Stored data:
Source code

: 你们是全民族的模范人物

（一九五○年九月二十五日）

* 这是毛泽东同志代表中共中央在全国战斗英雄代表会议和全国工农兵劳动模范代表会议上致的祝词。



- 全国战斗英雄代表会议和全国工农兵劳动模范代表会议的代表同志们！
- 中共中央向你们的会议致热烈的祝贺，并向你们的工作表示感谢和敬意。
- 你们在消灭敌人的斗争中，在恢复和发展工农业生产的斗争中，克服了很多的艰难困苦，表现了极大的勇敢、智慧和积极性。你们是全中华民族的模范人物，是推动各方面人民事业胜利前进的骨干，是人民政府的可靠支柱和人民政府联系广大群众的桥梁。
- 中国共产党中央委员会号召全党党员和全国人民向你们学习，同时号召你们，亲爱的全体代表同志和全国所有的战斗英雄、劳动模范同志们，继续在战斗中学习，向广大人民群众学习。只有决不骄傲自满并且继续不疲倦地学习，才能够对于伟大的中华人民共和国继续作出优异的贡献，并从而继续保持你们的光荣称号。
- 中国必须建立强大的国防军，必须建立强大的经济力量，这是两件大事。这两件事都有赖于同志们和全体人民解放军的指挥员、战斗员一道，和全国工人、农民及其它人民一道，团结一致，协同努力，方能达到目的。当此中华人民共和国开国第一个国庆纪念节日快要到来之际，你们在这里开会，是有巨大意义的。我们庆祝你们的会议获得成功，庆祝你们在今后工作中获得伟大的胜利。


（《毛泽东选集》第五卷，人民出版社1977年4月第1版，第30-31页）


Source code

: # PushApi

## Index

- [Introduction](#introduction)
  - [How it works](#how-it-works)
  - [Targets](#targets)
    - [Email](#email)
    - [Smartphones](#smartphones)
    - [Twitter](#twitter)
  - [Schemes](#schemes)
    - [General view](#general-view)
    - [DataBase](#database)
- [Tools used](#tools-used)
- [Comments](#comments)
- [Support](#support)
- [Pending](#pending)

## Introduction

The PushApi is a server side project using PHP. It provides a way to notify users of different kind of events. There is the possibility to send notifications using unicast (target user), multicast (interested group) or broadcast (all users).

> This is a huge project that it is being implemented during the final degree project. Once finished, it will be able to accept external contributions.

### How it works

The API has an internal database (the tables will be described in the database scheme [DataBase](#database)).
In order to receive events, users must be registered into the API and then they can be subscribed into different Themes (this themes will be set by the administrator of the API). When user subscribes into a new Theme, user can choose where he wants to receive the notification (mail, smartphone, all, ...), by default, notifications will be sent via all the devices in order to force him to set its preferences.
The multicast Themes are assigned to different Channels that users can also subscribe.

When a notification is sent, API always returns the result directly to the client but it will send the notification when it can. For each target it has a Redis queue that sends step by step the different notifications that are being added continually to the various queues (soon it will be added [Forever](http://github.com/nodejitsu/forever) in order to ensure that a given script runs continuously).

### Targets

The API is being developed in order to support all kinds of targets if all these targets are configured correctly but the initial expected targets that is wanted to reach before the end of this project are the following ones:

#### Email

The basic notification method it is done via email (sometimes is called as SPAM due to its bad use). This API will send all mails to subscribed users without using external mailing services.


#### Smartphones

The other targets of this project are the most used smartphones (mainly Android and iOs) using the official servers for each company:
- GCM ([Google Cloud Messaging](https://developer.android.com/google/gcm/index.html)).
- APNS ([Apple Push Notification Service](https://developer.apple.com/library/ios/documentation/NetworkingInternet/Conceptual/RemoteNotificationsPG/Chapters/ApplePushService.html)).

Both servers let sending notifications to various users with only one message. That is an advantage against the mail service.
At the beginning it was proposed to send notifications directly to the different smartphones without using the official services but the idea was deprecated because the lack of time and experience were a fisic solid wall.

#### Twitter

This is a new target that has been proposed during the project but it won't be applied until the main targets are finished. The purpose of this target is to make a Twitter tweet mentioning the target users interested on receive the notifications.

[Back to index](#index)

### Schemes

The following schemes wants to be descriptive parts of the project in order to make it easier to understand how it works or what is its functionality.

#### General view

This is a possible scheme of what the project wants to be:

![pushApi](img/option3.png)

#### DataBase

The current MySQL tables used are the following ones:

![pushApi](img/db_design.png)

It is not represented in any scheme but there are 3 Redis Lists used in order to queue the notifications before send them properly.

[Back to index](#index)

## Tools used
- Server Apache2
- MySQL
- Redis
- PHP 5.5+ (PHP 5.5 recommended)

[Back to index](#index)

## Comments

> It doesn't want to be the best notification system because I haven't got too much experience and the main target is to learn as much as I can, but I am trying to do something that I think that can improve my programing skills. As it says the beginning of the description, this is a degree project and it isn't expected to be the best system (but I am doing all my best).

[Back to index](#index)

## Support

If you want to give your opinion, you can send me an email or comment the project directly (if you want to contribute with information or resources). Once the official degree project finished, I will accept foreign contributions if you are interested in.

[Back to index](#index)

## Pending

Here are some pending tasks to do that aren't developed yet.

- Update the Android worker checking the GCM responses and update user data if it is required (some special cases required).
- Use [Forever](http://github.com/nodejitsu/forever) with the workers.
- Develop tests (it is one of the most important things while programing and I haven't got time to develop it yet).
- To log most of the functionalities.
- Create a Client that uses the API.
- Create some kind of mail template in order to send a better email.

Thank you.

**ASSIGNMENT:** Look back at the data above. Transcribe exactly the lines starting at the line that contains "- [Targets](#targets)" and ending at the line that contains "The multicast Themes".

**YOUR SOLUTION:**
  - [Targets](#targets)
    - [Email](#email)
    - [Smartphones](#smartphones)
    - [Twitter](#twitter)
  - [Schemes](#schemes)
    - [General view](#general-view)
    - [DataBase](#database)
- [Tools used](#tools-used)
- [Comments](#comments)
- [Support](#support)
- [Pending](#pending)

## Introduction

The PushApi is a server side project using PHP. It provides a way to notify users of different kind of events. There is the possibility to send notifications using unicast (target user), multicast (interested group) or broadcast (all users).

> This is a huge project that it is being implemented during the final degree project. Once finished, it will be able to accept external contributions.

### How it works

The API has an internal database (the tables will be described in the database scheme [DataBase](#database)).
In order to receive events, users must be registered into the API and then they can be subscribed into different Themes (this themes will be set by the administrator of the API). When user subscribes into a new Theme, user can choose where he wants to receive the notification (mail, smartphone, all, ...), by default, notifications will be sent via all the devices in order to force him to set its preferences.
The multicast Themes are assigned to different Channels that users can also subscribe.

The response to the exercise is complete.